In exploring "what can cash units tell us about the relationships within a community," Hirsch aimed to "concretize meaning" and sort out the "pedagogical and moral messages" that could be decoded from the field site.   By looking at the market in Chivay, and the fifteen market vendors who endured the change-making ritual, where Hirsch would routinely purchase an inexpensive item with big bill, he offered some preliminary conclusions about how bills move really fast or really slow, either like a "savings box" or like a "paper hot potato."  He tried to engage the vendors in "substantive conversation," to record the interactions required to make change, and learn about the vendors personal and family expenses.  For example, when buying from a snack stall, he observed the vendor "running to other vendors" to participate in other circuits of exchange and change.  Similar work on the Sumac Yunque showed how association members managed household finances when running a home as site of indigenous identity, so it functioned as a museum and private archive.  He saw order, reciprocity, and resentment of the "selfishness of people who don't make change" among his informants.

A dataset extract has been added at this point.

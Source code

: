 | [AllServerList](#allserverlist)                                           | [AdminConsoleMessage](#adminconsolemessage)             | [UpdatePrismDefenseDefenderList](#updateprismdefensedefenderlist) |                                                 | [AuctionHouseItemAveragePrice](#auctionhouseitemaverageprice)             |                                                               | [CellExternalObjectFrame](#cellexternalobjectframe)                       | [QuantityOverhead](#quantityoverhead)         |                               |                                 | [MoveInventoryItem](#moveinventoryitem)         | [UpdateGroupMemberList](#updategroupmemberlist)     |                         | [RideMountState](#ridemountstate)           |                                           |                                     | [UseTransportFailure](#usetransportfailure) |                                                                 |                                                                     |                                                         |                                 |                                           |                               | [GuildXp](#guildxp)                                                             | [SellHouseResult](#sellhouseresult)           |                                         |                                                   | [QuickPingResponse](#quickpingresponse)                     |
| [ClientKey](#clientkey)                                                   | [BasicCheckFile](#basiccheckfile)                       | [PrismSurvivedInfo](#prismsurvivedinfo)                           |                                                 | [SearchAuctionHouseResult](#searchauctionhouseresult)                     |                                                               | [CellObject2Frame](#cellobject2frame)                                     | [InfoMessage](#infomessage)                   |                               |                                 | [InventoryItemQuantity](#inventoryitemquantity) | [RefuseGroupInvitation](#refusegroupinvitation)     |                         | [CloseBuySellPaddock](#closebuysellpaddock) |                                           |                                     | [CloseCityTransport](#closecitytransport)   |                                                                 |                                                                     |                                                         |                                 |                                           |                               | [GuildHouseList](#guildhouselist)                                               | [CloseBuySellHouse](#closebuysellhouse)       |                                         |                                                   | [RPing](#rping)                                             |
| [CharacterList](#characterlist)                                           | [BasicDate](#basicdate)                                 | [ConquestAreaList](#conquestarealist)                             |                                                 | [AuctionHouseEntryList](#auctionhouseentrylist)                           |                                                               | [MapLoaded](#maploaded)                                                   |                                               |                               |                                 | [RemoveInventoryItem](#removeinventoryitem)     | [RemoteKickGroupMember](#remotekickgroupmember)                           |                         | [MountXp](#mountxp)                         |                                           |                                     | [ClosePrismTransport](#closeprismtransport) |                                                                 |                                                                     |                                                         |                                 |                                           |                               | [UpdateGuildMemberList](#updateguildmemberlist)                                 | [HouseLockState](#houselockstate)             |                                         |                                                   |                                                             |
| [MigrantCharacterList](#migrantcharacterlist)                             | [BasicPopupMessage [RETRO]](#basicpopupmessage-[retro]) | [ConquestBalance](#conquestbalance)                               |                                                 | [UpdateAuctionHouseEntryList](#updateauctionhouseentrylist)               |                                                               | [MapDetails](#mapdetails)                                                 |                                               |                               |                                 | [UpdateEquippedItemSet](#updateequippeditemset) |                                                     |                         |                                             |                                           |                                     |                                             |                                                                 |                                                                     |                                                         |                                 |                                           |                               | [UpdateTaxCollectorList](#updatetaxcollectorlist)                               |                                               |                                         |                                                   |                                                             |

According to Hirsch, the presence of big bills was also taken "as a sign of the market's success" and a signifier of profit and investment.  Although vendors rarely benefitted equally from such transactions, the longer term collateralized profit holding that big bills represented "convey meaning and organize relationships," because big bills were "highly conspicuous" (or what one participant in the audience from Ghana called the "flash factor" of the spectacle of cash.  Hirsch argued that policy makers in Peru tended to focus on "inclusion for growth" not "growth for inclusion" as the motto for national strategy.  By asking "what might be advantages of fungibility and alternative ways of living well," he hoped to get away from the fact that "development studies too often focus on a lack."  Instead of emphasizing an "anthropology of poverty," Hirsch hoped to offer a more meaningful "study of wealth."  During the question and answer session, one audience member pointed Hirsch to the research of Jonathan Robinson on small market vendors in Kenya and the difficulties of making change in another national and social context.

Respondent Scott Mainwaring, who has been a key participant at the IMTFI from the time of its founding, drew attention to the metaphors of light and heavy materiality that had been structuring the discussion and how "cashing out" might also function linguistically in complex ways.